> _Exercise prompt_
Show every line in the entries below where the word "people" appears.
··· Input records
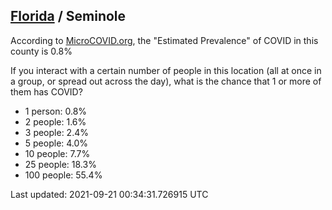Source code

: 
## [Florida](/united-states/florida) / Seminole

According to [MicroCOVID.org](http://microcovid.org),
the "Estimated Prevalence" of COVID in this county is 0.8%

If you interact with a certain number of people in this location
(all at once in a group, or spread out across the day), what is the chance that
1 or more of them has COVID?

- 1 person: 0.8%
- 2 people: 1.6%
- 3 people: 2.4%
- 5 people: 4.0%
- 10 people: 7.7%
- 25 people: 18.3%
- 100 people: 55.4%

Last updated: 2021-09-21 00:34:31.726915 UTC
······
> _Response to the exercise_
If you interact with a certain number of people in this location
- 2 people: 1.6%
- 3 people: 2.4%
- 5 people: 4.0%
- 10 people: 7.7%
- 25 people: 18.3%
- 100 people: 55.4%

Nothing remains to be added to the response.